Lleyton Hewitt's weekend Davis Cup collapse in the crunch amid a run of five-set success doomed Australia to overall weekend defeat in the Argentine clay-court lion's den.
The South American hosts took care of Hewitt, then lifted the doubles over Wayne Arthurs and Paul Hanley to secure an untouchable 3-0 winning margin in the tie.
They face off Dec. 1-3 against either Russia in Moscow or long-odds outsiders the US in Argentina.
PHOTO: REUTERS
Questions will now be asked about the former world No. 1 Hewitt, whose aggressive, struggling style in the past served as the definition of the never-say-die battler.
Hewitt, 25, now also occupied with a family, went down to Jose Acasuso, to end a stretch of 11 straight wins over five sets.
Those he had beaten included Argentine sparkplug David Nalbandian, Roger Federer, Rafael Nadal, Juan Carlos Ferrero and Frenchman Richard Gasquet at the US Open.
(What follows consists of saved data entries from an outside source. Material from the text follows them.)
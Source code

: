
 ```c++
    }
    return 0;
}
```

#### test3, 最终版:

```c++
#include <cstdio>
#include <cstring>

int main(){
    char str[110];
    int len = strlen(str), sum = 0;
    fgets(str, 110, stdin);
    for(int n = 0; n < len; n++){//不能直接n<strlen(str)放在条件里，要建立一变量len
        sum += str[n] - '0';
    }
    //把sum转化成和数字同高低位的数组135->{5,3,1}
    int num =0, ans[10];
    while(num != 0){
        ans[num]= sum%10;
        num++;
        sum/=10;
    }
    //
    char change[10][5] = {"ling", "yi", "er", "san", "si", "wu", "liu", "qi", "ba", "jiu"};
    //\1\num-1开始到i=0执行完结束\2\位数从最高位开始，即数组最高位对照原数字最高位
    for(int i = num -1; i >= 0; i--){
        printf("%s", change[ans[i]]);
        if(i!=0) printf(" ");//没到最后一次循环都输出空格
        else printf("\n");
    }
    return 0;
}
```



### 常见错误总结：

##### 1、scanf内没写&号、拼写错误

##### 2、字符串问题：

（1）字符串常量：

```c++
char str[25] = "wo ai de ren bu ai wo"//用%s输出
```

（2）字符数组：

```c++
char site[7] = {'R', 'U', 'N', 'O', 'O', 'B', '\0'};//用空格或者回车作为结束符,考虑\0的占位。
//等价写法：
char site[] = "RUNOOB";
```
Hewitt, who had nursed a knee injury through the US Open and only decided at the last minute to front up in Argentina over security fears, looks to be an unlikely entrant in next week's ATP event in Bangkok.
Hewitt's autumn schedule is very much up in the air, with his once-sterling ranking hovering on the inside edge of Top 20 -- a huge fall for the former hero.
Australia coach John Fitzgerald was disappointed by the result.
"Lleyton's record over five sets in the last year or two is quite phenomenal. He doesn't lose too many when he goes to the fifth so, at two sets to one up, you'd back him in. So that was very much a difficult one for us to recover from," he said.
Argentine pre-tie bravado proved to be well founded, with the locals stunning the visitors on the slow clay.